As the TDD concept evolved, a lot was taking into consideration about how the test-first approach influences the design and makes code more cohesive. There are studies like Realizing quality improvement through test driven development: Results and experiences of four industrial teams that discuss how TDD improves the complexity and cohesion of the source code.

Some of the long term issues you will find with waterfall unit tests are:

  • The tests are fragile. Because they rely on the behaviour of a lot of classes, if any of those classes changes, it is likely that the tests will break. Fragility will eventually cause maintainability problems as well.
  • The tests takes a long time to run. Instead of milliseconds, the tests takes seconds to run. When you start having thousands of tests, it is not uncommon for them to take hours to run.
  • The tests are flaky. Because they rely on files, infrastructure, configuration, etc, they tend to fail a lot for environmental problems.

With agile unit tests you won’t have many of the issues mentioned before, because:

  • A unit test should aim to test one single behaviour of a single class, removing any dependencies.
  • Because they don’t have dependencies, they will run fast.
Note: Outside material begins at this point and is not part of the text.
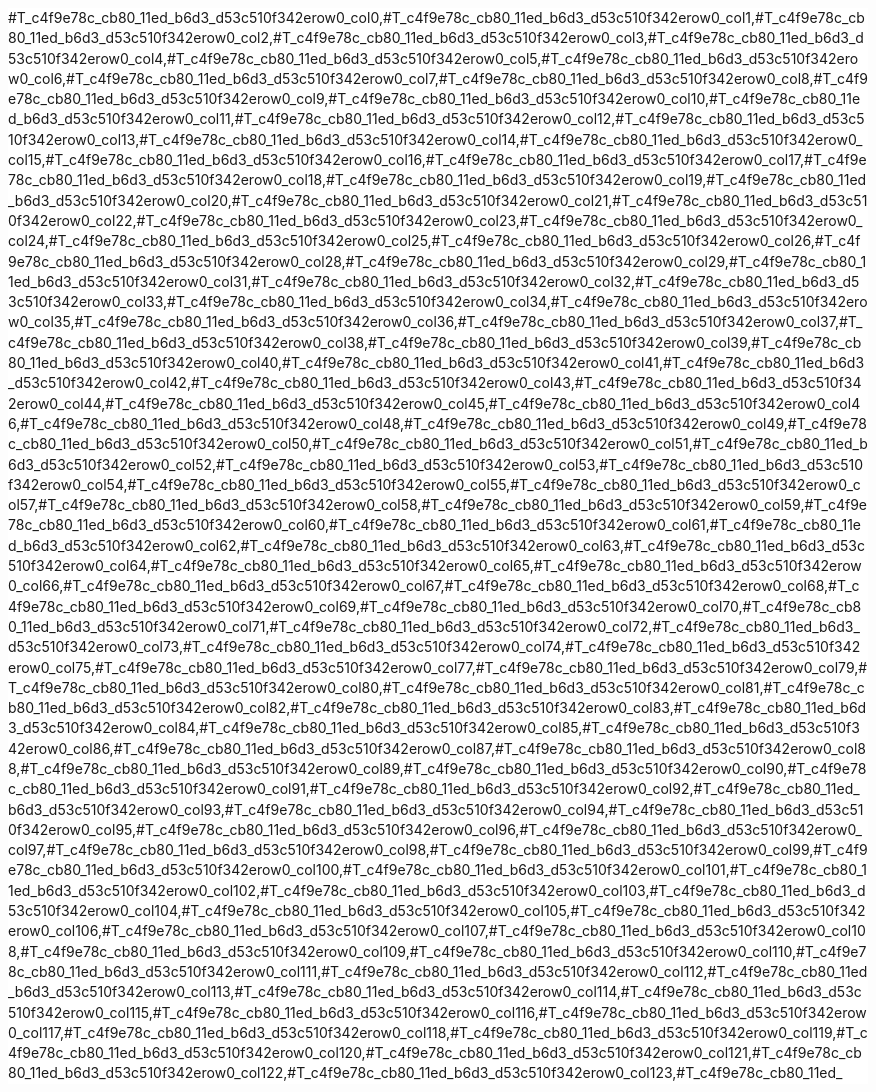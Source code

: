 #T_c4f9e78c_cb80_11ed_b6d3_d53c510f342erow0_col0,#T_c4f9e78c_cb80_11ed_b6d3_d53c510f342erow0_col1,#T_c4f9e78c_cb80_11ed_b6d3_d53c510f342erow0_col2,#T_c4f9e78c_cb80_11ed_b6d3_d53c510f342erow0_col3,#T_c4f9e78c_cb80_11ed_b6d3_d53c510f342erow0_col4,#T_c4f9e78c_cb80_11ed_b6d3_d53c510f342erow0_col5,#T_c4f9e78c_cb80_11ed_b6d3_d53c510f342erow0_col6,#T_c4f9e78c_cb80_11ed_b6d3_d53c510f342erow0_col7,#T_c4f9e78c_cb80_11ed_b6d3_d53c510f342erow0_col8,#T_c4f9e78c_cb80_11ed_b6d3_d53c510f342erow0_col9,#T_c4f9e78c_cb80_11ed_b6d3_d53c510f342erow0_col10,#T_c4f9e78c_cb80_11ed_b6d3_d53c510f342erow0_col11,#T_c4f9e78c_cb80_11ed_b6d3_d53c510f342erow0_col12,#T_c4f9e78c_cb80_11ed_b6d3_d53c510f342erow0_col13,#T_c4f9e78c_cb80_11ed_b6d3_d53c510f342erow0_col14,#T_c4f9e78c_cb80_11ed_b6d3_d53c510f342erow0_col15,#T_c4f9e78c_cb80_11ed_b6d3_d53c510f342erow0_col16,#T_c4f9e78c_cb80_11ed_b6d3_d53c510f342erow0_col17,#T_c4f9e78c_cb80_11ed_b6d3_d53c510f342erow0_col18,#T_c4f9e78c_cb80_11ed_b6d3_d53c510f342erow0_col19,#T_c4f9e78c_cb80_11ed_b6d3_d53c510f342erow0_col20,#T_c4f9e78c_cb80_11ed_b6d3_d53c510f342erow0_col21,#T_c4f9e78c_cb80_11ed_b6d3_d53c510f342erow0_col22,#T_c4f9e78c_cb80_11ed_b6d3_d53c510f342erow0_col23,#T_c4f9e78c_cb80_11ed_b6d3_d53c510f342erow0_col24,#T_c4f9e78c_cb80_11ed_b6d3_d53c510f342erow0_col25,#T_c4f9e78c_cb80_11ed_b6d3_d53c510f342erow0_col26,#T_c4f9e78c_cb80_11ed_b6d3_d53c510f342erow0_col28,#T_c4f9e78c_cb80_11ed_b6d3_d53c510f342erow0_col29,#T_c4f9e78c_cb80_11ed_b6d3_d53c510f342erow0_col31,#T_c4f9e78c_cb80_11ed_b6d3_d53c510f342erow0_col32,#T_c4f9e78c_cb80_11ed_b6d3_d53c510f342erow0_col33,#T_c4f9e78c_cb80_11ed_b6d3_d53c510f342erow0_col34,#T_c4f9e78c_cb80_11ed_b6d3_d53c510f342erow0_col35,#T_c4f9e78c_cb80_11ed_b6d3_d53c510f342erow0_col36,#T_c4f9e78c_cb80_11ed_b6d3_d53c510f342erow0_col37,#T_c4f9e78c_cb80_11ed_b6d3_d53c510f342erow0_col38,#T_c4f9e78c_cb80_11ed_b6d3_d53c510f342erow0_col39,#T_c4f9e78c_cb80_11ed_b6d3_d53c510f342erow0_col40,#T_c4f9e78c_cb80_11ed_b6d3_d53c510f342erow0_col41,#T_c4f9e78c_cb80_11ed_b6d3_d53c510f342erow0_col42,#T_c4f9e78c_cb80_11ed_b6d3_d53c510f342erow0_col43,#T_c4f9e78c_cb80_11ed_b6d3_d53c510f342erow0_col44,#T_c4f9e78c_cb80_11ed_b6d3_d53c510f342erow0_col45,#T_c4f9e78c_cb80_11ed_b6d3_d53c510f342erow0_col46,#T_c4f9e78c_cb80_11ed_b6d3_d53c510f342erow0_col48,#T_c4f9e78c_cb80_11ed_b6d3_d53c510f342erow0_col49,#T_c4f9e78c_cb80_11ed_b6d3_d53c510f342erow0_col50,#T_c4f9e78c_cb80_11ed_b6d3_d53c510f342erow0_col51,#T_c4f9e78c_cb80_11ed_b6d3_d53c510f342erow0_col52,#T_c4f9e78c_cb80_11ed_b6d3_d53c510f342erow0_col53,#T_c4f9e78c_cb80_11ed_b6d3_d53c510f342erow0_col54,#T_c4f9e78c_cb80_11ed_b6d3_d53c510f342erow0_col55,#T_c4f9e78c_cb80_11ed_b6d3_d53c510f342erow0_col57,#T_c4f9e78c_cb80_11ed_b6d3_d53c510f342erow0_col58,#T_c4f9e78c_cb80_11ed_b6d3_d53c510f342erow0_col59,#T_c4f9e78c_cb80_11ed_b6d3_d53c510f342erow0_col60,#T_c4f9e78c_cb80_11ed_b6d3_d53c510f342erow0_col61,#T_c4f9e78c_cb80_11ed_b6d3_d53c510f342erow0_col62,#T_c4f9e78c_cb80_11ed_b6d3_d53c510f342erow0_col63,#T_c4f9e78c_cb80_11ed_b6d3_d53c510f342erow0_col64,#T_c4f9e78c_cb80_11ed_b6d3_d53c510f342erow0_col65,#T_c4f9e78c_cb80_11ed_b6d3_d53c510f342erow0_col66,#T_c4f9e78c_cb80_11ed_b6d3_d53c510f342erow0_col67,#T_c4f9e78c_cb80_11ed_b6d3_d53c510f342erow0_col68,#T_c4f9e78c_cb80_11ed_b6d3_d53c510f342erow0_col69,#T_c4f9e78c_cb80_11ed_b6d3_d53c510f342erow0_col70,#T_c4f9e78c_cb80_11ed_b6d3_d53c510f342erow0_col71,#T_c4f9e78c_cb80_11ed_b6d3_d53c510f342erow0_col72,#T_c4f9e78c_cb80_11ed_b6d3_d53c510f342erow0_col73,#T_c4f9e78c_cb80_11ed_b6d3_d53c510f342erow0_col74,#T_c4f9e78c_cb80_11ed_b6d3_d53c510f342erow0_col75,#T_c4f9e78c_cb80_11ed_b6d3_d53c510f342erow0_col77,#T_c4f9e78c_cb80_11ed_b6d3_d53c510f342erow0_col79,#T_c4f9e78c_cb80_11ed_b6d3_d53c510f342erow0_col80,#T_c4f9e78c_cb80_11ed_b6d3_d53c510f342erow0_col81,#T_c4f9e78c_cb80_11ed_b6d3_d53c510f342erow0_col82,#T_c4f9e78c_cb80_11ed_b6d3_d53c510f342erow0_col83,#T_c4f9e78c_cb80_11ed_b6d3_d53c510f342erow0_col84,#T_c4f9e78c_cb80_11ed_b6d3_d53c510f342erow0_col85,#T_c4f9e78c_cb80_11ed_b6d3_d53c510f342erow0_col86,#T_c4f9e78c_cb80_11ed_b6d3_d53c510f342erow0_col87,#T_c4f9e78c_cb80_11ed_b6d3_d53c510f342erow0_col88,#T_c4f9e78c_cb80_11ed_b6d3_d53c510f342erow0_col89,#T_c4f9e78c_cb80_11ed_b6d3_d53c510f342erow0_col90,#T_c4f9e78c_cb80_11ed_b6d3_d53c510f342erow0_col91,#T_c4f9e78c_cb80_11ed_b6d3_d53c510f342erow0_col92,#T_c4f9e78c_cb80_11ed_b6d3_d53c510f342erow0_col93,#T_c4f9e78c_cb80_11ed_b6d3_d53c510f342erow0_col94,#T_c4f9e78c_cb80_11ed_b6d3_d53c510f342erow0_col95,#T_c4f9e78c_cb80_11ed_b6d3_d53c510f342erow0_col96,#T_c4f9e78c_cb80_11ed_b6d3_d53c510f342erow0_col97,#T_c4f9e78c_cb80_11ed_b6d3_d53c510f342erow0_col98,#T_c4f9e78c_cb80_11ed_b6d3_d53c510f342erow0_col99,#T_c4f9e78c_cb80_11ed_b6d3_d53c510f342erow0_col100,#T_c4f9e78c_cb80_11ed_b6d3_d53c510f342erow0_col101,#T_c4f9e78c_cb80_11ed_b6d3_d53c510f342erow0_col102,#T_c4f9e78c_cb80_11ed_b6d3_d53c510f342erow0_col103,#T_c4f9e78c_cb80_11ed_b6d3_d53c510f342erow0_col104,#T_c4f9e78c_cb80_11ed_b6d3_d53c510f342erow0_col105,#T_c4f9e78c_cb80_11ed_b6d3_d53c510f342erow0_col106,#T_c4f9e78c_cb80_11ed_b6d3_d53c510f342erow0_col107,#T_c4f9e78c_cb80_11ed_b6d3_d53c510f342erow0_col108,#T_c4f9e78c_cb80_11ed_b6d3_d53c510f342erow0_col109,#T_c4f9e78c_cb80_11ed_b6d3_d53c510f342erow0_col110,#T_c4f9e78c_cb80_11ed_b6d3_d53c510f342erow0_col111,#T_c4f9e78c_cb80_11ed_b6d3_d53c510f342erow0_col112,#T_c4f9e78c_cb80_11ed_b6d3_d53c510f342erow0_col113,#T_c4f9e78c_cb80_11ed_b6d3_d53c510f342erow0_col114,#T_c4f9e78c_cb80_11ed_b6d3_d53c510f342erow0_col115,#T_c4f9e78c_cb80_11ed_b6d3_d53c510f342erow0_col116,#T_c4f9e78c_cb80_11ed_b6d3_d53c510f342erow0_col117,#T_c4f9e78c_cb80_11ed_b6d3_d53c510f342erow0_col118,#T_c4f9e78c_cb80_11ed_b6d3_d53c510f342erow0_col119,#T_c4f9e78c_cb80_11ed_b6d3_d53c510f342erow0_col120,#T_c4f9e78c_cb80_11ed_b6d3_d53c510f342erow0_col121,#T_c4f9e78c_cb80_11ed_b6d3_d53c510f342erow0_col122,#T_c4f9e78c_cb80_11ed_b6d3_d53c510f342erow0_col123,#T_c4f9e78c_cb80_11ed_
If you don’t hit files, I/O, network, threads, they should be faster.
  • Because they don’t have dependencies, they will be easier to maintain. Technically you change one class, you should have to change one test class and no other tests that seems to not have any connection with other tests.

But on the downside, will introduce you some new problems:

  • Because you validate unit behaviour, if the interaction between the units changes, they will break. That’s why some integration tests are recommended.
  • The unit test will ensure that you code work as expected. If your expectation is wrong, you will have bugs.
  • Your code will have a lot of new interfaces.

Unreal Test Framework and Waterfall x Agile Unit Tests

Unreal has its own test framework, which starts the engine and enable you to spawn (how they call creating an instance in games) actors in the world. Actors usually rely on some of the code generation magic done by Unreal Engine (see Understanding Unreal Build Toolsfor details).

Although it is quite handy to use the test framework which gives you a lot of things for free, it will encourage you to bring your dependencies with your code instead of isolating your code from your dependencies, since Unreal Engine is a dependency itself.

Also, Unreal Test Framework is built on top of the engine, what means your linking times will be really long. To achieve a good workflow with unit tests, is really important to have quick feedback from new tests you write. If takes 5-10 minutes everytime you change and run your tests, it is very likely that TDD will be a burden, not a tool for you.

This is the reason why my suggested approach will be using Google Tests instead of Unreal Test Framework. If you what you want to achieve is integration tests (or waterfall tests) building and running the whole engine, stop reading now, otherwise you will just waste your time.

From this point on, I won’t mention “waterfall unit test” and every time I mention “unit test”, I mean “agile unit test”.

Why Google Test

Google Test is a very popular test framework in C++. It is one of the few that supports a good mocking framework (Google Mock) that can do the job. Unfortunately, Google Mock is not easily integrated with other test frameworks. The same approach can be done with other test frameworks.

But the key thing here is avoiding bringing Unreal Engine dependencies with the tests and ensuring a fast TDD cycle. This will makes sense as we discuss compilation, linking and dependency inversion in the later posts.

Conclusion

I hope this post helps you to understand the motivations of this series and also clarify which unit tests I’ll mean in this series. For people practicing TDD this may seem to be quite unnecessary, but because I’ve experienced this confusion so many times, specially in the games industry, that’s why I decided to clarify up front.